# Assigned task:
Restate the data below word for word, keeping each line intact.

Start of Given records

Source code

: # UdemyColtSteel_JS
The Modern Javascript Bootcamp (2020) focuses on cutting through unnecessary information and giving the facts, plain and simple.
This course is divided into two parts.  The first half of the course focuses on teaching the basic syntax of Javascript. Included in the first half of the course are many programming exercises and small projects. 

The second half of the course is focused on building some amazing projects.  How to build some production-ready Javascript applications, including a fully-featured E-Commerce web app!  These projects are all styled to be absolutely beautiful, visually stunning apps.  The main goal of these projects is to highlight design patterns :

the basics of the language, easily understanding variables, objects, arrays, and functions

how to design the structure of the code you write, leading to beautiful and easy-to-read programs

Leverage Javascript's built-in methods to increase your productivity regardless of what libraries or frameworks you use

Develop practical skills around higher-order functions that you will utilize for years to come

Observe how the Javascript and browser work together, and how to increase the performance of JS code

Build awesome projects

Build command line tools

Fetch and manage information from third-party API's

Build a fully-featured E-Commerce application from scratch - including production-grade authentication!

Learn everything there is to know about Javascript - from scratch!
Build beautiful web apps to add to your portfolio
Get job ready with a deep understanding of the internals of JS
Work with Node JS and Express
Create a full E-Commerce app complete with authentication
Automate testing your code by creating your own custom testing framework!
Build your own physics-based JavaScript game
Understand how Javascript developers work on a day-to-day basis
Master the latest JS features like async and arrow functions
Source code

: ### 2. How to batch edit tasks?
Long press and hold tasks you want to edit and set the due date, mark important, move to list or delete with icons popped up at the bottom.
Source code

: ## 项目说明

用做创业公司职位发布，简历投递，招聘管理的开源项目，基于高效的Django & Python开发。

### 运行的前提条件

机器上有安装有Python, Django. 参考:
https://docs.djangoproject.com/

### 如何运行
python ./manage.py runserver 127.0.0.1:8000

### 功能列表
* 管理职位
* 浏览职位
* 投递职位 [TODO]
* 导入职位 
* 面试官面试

End of Given records

# Reply to the exercise:
Source code

: # UdemyColtSteel_JS
The Modern Javascript Bootcamp (2020) focuses on cutting through unnecessary information and giving the facts, plain and simple.
This course is divided into two parts.  The first half of the course focuses on teaching the basic syntax of Javascript. Included in the first half of the course are many programming exercises and small projects. 

The second half of the course is focused on building some amazing projects.  How to build some production-ready Javascript applications, including a fully-featured E-Commerce web app!  These projects are all styled to be absolutely beautiful, visually stunning apps.  The main goal of these projects is to highlight design patterns :

the basics of the language, easily understanding variables, objects, arrays, and functions

how to design the structure of the code you write, leading to beautiful and easy-to-read programs

Leverage Javascript's built-in methods to increase your productivity regardless of what libraries or frameworks you use

Develop practical skills around higher-order functions that you will utilize for years to come

Observe how the Javascript and browser work together, and how to increase the performance of JS code

Build awesome projects

Build command line tools

Fetch and manage information from third-party API's

Build a fully-featured E-Commerce application from scratch - including production-grade authentication!

Learn everything there is to know about Javascript - from scratch!
Build beautiful web apps to add to your portfolio
Get job ready with a deep understanding of the internals of JS
Work with Node JS and Express
Create a full E-Commerce app complete with authentication
Automate testing your code by creating your own custom testing framework!
Build your own physics-based JavaScript game
Understand how Javascript developers work on a day-to-day basis
Master the latest JS features like async and arrow functions
Source code

: ### 2. How to batch edit tasks?
Long press and hold tasks you want to edit and set the due date, mark important, move to list or delete with icons popped up at the bottom.
Source code

: ## 项目说明

用做创业公司职位发布，简历投递，招聘管理的开源项目，基于高效的Django & Python开发。

### 运行的前提条件

机器上有安装有Python, Django. 参考:
https://docs.djangoproject.com/

### 如何运行
python ./manage.py runserver 127.0.0.1:8000

### 功能列表
* 管理职位
* 浏览职位
* 投递职位 [TODO]
* 导入职位 
* 面试官面试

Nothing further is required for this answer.